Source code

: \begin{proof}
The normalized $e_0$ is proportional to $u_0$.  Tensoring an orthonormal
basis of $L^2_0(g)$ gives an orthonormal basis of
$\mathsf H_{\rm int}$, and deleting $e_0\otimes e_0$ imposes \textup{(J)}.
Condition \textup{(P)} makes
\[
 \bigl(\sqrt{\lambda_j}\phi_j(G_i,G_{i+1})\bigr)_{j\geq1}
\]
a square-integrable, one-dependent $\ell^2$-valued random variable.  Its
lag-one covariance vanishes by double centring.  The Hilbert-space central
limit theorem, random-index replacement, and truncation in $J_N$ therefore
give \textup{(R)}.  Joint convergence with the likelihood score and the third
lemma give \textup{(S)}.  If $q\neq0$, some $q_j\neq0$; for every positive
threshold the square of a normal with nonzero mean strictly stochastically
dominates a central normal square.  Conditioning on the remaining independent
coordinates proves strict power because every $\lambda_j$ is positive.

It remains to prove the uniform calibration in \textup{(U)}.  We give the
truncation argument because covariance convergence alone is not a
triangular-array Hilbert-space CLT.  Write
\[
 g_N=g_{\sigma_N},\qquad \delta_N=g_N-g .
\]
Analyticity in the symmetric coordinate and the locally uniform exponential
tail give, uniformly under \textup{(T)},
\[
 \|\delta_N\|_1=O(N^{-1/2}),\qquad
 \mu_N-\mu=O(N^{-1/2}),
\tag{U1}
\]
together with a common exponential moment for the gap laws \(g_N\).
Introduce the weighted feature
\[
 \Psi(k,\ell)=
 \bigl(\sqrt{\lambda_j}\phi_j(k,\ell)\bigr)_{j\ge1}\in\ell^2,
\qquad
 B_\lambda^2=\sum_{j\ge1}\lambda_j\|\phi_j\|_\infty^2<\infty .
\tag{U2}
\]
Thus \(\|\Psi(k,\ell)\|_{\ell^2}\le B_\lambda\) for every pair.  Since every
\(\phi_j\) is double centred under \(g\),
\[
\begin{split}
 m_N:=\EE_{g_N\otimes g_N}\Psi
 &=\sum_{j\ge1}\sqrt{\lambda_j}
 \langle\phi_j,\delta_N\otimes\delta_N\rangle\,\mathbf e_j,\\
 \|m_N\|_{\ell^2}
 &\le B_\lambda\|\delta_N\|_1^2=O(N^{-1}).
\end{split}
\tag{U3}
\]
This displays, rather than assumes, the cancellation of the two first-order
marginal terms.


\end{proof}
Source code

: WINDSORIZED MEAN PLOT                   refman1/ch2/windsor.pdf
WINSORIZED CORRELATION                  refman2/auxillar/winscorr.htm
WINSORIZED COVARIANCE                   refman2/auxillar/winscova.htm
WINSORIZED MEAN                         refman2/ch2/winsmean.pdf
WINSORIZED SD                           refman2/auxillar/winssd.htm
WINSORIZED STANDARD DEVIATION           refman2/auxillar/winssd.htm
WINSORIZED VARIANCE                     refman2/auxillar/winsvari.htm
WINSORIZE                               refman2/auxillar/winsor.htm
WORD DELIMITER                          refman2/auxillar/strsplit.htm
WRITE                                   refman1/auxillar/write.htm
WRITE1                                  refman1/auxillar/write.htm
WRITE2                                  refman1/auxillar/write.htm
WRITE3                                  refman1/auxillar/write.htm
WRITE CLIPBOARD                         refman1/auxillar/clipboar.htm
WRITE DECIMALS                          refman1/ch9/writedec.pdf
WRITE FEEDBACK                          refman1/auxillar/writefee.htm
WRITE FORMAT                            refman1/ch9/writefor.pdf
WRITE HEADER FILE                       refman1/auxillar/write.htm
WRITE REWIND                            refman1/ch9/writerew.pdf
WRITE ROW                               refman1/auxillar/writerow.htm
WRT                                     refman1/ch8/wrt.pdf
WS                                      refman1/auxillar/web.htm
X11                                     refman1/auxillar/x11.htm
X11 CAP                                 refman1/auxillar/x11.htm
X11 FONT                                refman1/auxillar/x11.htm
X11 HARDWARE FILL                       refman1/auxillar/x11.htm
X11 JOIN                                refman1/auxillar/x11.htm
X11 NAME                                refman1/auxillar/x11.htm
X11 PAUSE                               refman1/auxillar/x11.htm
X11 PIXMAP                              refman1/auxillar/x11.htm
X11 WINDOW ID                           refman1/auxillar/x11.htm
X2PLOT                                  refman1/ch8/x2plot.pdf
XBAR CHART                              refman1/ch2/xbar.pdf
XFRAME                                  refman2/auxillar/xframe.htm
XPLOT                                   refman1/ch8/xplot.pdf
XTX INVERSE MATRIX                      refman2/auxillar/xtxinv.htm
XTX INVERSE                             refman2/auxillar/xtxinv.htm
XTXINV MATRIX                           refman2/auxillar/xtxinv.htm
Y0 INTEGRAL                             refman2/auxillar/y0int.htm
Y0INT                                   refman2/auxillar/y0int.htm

▸ Task directions: Give back the material exactly as it is shown above.

▸ Final answer:
Source code

: \begin{proof}
The normalized $e_0$ is proportional to $u_0$.  Tensoring an orthonormal
basis of $L^2_0(g)$ gives an orthonormal basis of
$\mathsf H_{\rm int}$, and deleting $e_0\otimes e_0$ imposes \textup{(J)}.
Condition \textup{(P)} makes
\[
 \bigl(\sqrt{\lambda_j}\phi_j(G_i,G_{i+1})\bigr)_{j\geq1}
\]
a square-integrable, one-dependent $\ell^2$-valued random variable.  Its
lag-one covariance vanishes by double centring.  The Hilbert-space central
limit theorem, random-index replacement, and truncation in $J_N$ therefore
give \textup{(R)}.  Joint convergence with the likelihood score and the third
lemma give \textup{(S)}.  If $q\neq0$, some $q_j\neq0$; for every positive
threshold the square of a normal with nonzero mean strictly stochastically
dominates a central normal square.  Conditioning on the remaining independent
coordinates proves strict power because every $\lambda_j$ is positive.

It remains to prove the uniform calibration in \textup{(U)}.  We give the
truncation argument because covariance convergence alone is not a
triangular-array Hilbert-space CLT.  Write
\[
 g_N=g_{\sigma_N},\qquad \delta_N=g_N-g .
\]
Analyticity in the symmetric coordinate and the locally uniform exponential
tail give, uniformly under \textup{(T)},
\[
 \|\delta_N\|_1=O(N^{-1/2}),\qquad
 \mu_N-\mu=O(N^{-1/2}),
\tag{U1}
\]
together with a common exponential moment for the gap laws \(g_N\).
Introduce the weighted feature
\[
 \Psi(k,\ell)=
 \bigl(\sqrt{\lambda_j}\phi_j(k,\ell)\bigr)_{j\ge1}\in\ell^2,
\qquad
 B_\lambda^2=\sum_{j\ge1}\lambda_j\|\phi_j\|_\infty^2<\infty .
\tag{U2}
\]
Thus \(\|\Psi(k,\ell)\|_{\ell^2}\le B_\lambda\) for every pair.  Since every
\(\phi_j\) is double centred under \(g\),
\[
\begin{split}
 m_N:=\EE_{g_N\otimes g_N}\Psi
 &=\sum_{j\ge1}\sqrt{\lambda_j}
 \langle\phi_j,\delta_N\otimes\delta_N\rangle\,\mathbf e_j,\\
 \|m_N\|_{\ell^2}
 &\le B_\lambda\|\delta_N\|_1^2=O(N^{-1}).
\end{split}
\tag{U3}
\]
This displays, rather than assumes, the cancellation of the two first-order
marginal terms.


\end{proof}
Source code

: WINDSORIZED MEAN PLOT                   refman1/ch2/windsor.pdf
WINSORIZED CORRELATION                  refman2/auxillar/winscorr.htm
WINSORIZED COVARIANCE                   refman2/auxillar/winscova.htm
WINSORIZED MEAN                         refman2/ch2/winsmean.pdf
WINSORIZED SD                           refman2/auxillar/winssd.htm
WINSORIZED STANDARD DEVIATION           refman2/auxillar/winssd.htm
WINSORIZED VARIANCE                     refman2/auxillar/winsvari.htm
WINSORIZE                               refman2/auxillar/winsor.htm
WORD DELIMITER                          refman2/auxillar/strsplit.htm
WRITE                                   refman1/auxillar/write.htm
WRITE1                                  refman1/auxillar/write.htm
WRITE2                                  refman1/auxillar/write.htm
WRITE3                                  refman1/auxillar/write.htm
WRITE CLIPBOARD                         refman1/auxillar/clipboar.htm
WRITE DECIMALS                          refman1/ch9/writedec.pdf
WRITE FEEDBACK                          refman1/auxillar/writefee.htm
WRITE FORMAT                            refman1/ch9/writefor.pdf
WRITE HEADER FILE                       refman1/auxillar/write.htm
WRITE REWIND                            refman1/ch9/writerew.pdf
WRITE ROW                               refman1/auxillar/writerow.htm
WRT                                     refman1/ch8/wrt.pdf
WS                                      refman1/auxillar/web.htm
X11                                     refman1/auxillar/x11.htm
X11 CAP                                 refman1/auxillar/x11.htm
X11 FONT                                refman1/auxillar/x11.htm
X11 HARDWARE FILL                       refman1/auxillar/x11.htm
X11 JOIN                                refman1/auxillar/x11.htm
X11 NAME                                refman1/auxillar/x11.htm
X11 PAUSE                               refman1/auxillar/x11.htm
X11 PIXMAP                              refman1/auxillar/x11.htm
X11 WINDOW ID                           refman1/auxillar/x11.htm
X2PLOT                                  refman1/ch8/x2plot.pdf
XBAR CHART                              refman1/ch2/xbar.pdf
XFRAME                                  refman2/auxillar/xframe.htm
XPLOT                                   refman1/ch8/xplot.pdf
XTX INVERSE MATRIX                      refman2/auxillar/xtxinv.htm
XTX INVERSE                             refman2/auxillar/xtxinv.htm
XTXINV MATRIX                           refman2/auxillar/xtxinv.htm
Y0 INTEGRAL                             refman2/auxillar/y0int.htm
Y0INT                                   refman2/auxillar/y0int.htm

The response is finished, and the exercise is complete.